• [EXERCISE OBJECTIVE]: Your job with the data below: print everything from the line that holds "- **JIT Compilation:**" down to the line that holds "### 5. **Tensor Slicing and Views:**", ends included, exactly, and nothing else.

• [PROVIDED RECORDS]:
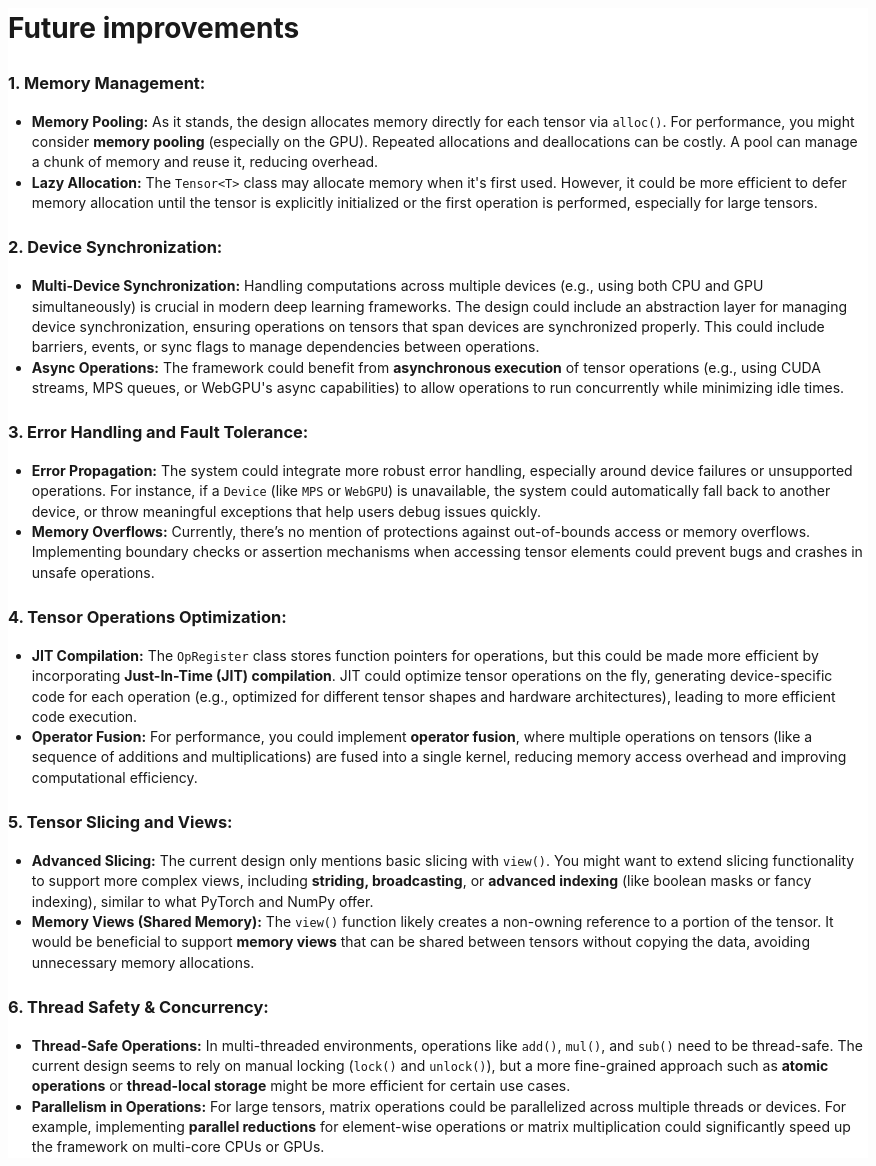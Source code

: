 # Future improvements

### 1. **Memory Management:**
   - **Memory Pooling:** As it stands, the design allocates memory directly for each tensor via `alloc()`. For performance, you might consider **memory pooling** (especially on the GPU). Repeated allocations and deallocations can be costly. A pool can manage a chunk of memory and reuse it, reducing overhead.
   - **Lazy Allocation:** The `Tensor<T>` class may allocate memory when it's first used. However, it could be more efficient to defer memory allocation until the tensor is explicitly initialized or the first operation is performed, especially for large tensors.

### 2. **Device Synchronization:**
   - **Multi-Device Synchronization:** Handling computations across multiple devices (e.g., using both CPU and GPU simultaneously) is crucial in modern deep learning frameworks. The design could include an abstraction layer for managing device synchronization, ensuring operations on tensors that span devices are synchronized properly. This could include barriers, events, or sync flags to manage dependencies between operations.
   - **Async Operations:** The framework could benefit from **asynchronous execution** of tensor operations (e.g., using CUDA streams, MPS queues, or WebGPU's async capabilities) to allow operations to run concurrently while minimizing idle times.

### 3. **Error Handling and Fault Tolerance:**
   - **Error Propagation:** The system could integrate more robust error handling, especially around device failures or unsupported operations. For instance, if a `Device` (like `MPS` or `WebGPU`) is unavailable, the system could automatically fall back to another device, or throw meaningful exceptions that help users debug issues quickly.
   - **Memory Overflows:** Currently, there’s no mention of protections against out-of-bounds access or memory overflows. Implementing boundary checks or assertion mechanisms when accessing tensor elements could prevent bugs and crashes in unsafe operations.

### 4. **Tensor Operations Optimization:**
   - **JIT Compilation:** The `OpRegister` class stores function pointers for operations, but this could be made more efficient by incorporating **Just-In-Time (JIT) compilation**. JIT could optimize tensor operations on the fly, generating device-specific code for each operation (e.g., optimized for different tensor shapes and hardware architectures), leading to more efficient code execution.
   - **Operator Fusion:** For performance, you could implement **operator fusion**, where multiple operations on tensors (like a sequence of additions and multiplications) are fused into a single kernel, reducing memory access overhead and improving computational efficiency.

### 5. **Tensor Slicing and Views:**
   - **Advanced Slicing:** The current design only mentions basic slicing with `view()`. You might want to extend slicing functionality to support more complex views, including **striding, broadcasting**, or **advanced indexing** (like boolean masks or fancy indexing), similar to what PyTorch and NumPy offer.
   - **Memory Views (Shared Memory):** The `view()` function likely creates a non-owning reference to a portion of the tensor. It would be beneficial to support **memory views** that can be shared between tensors without copying the data, avoiding unnecessary memory allocations.

### 6. **Thread Safety & Concurrency:**
   - **Thread-Safe Operations:** In multi-threaded environments, operations like `add()`, `mul()`, and `sub()` need to be thread-safe. The current design seems to rely on manual locking (`lock()` and `unlock()`), but a more fine-grained approach such as **atomic operations** or **thread-local storage** might be more efficient for certain use cases.
   - **Parallelism in Operations:** For large tensors, matrix operations could be parallelized across multiple threads or devices. For example, implementing **parallel reductions** for element-wise operations or matrix multiplication could significantly speed up the framework on multi-core CPUs or GPUs.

• [RESULT BELOW]:
   - **JIT Compilation:** The `OpRegister` class stores function pointers for operations, but this could be made more efficient by incorporating **Just-In-Time (JIT) compilation**. JIT could optimize tensor operations on the fly, generating device-specific code for each operation (e.g., optimized for different tensor shapes and hardware architectures), leading to more efficient code execution.
   - **Operator Fusion:** For performance, you could implement **operator fusion**, where multiple operations on tensors (like a sequence of additions and multiplications) are fused into a single kernel, reducing memory access overhead and improving computational efficiency.

### 5. **Tensor Slicing and Views:**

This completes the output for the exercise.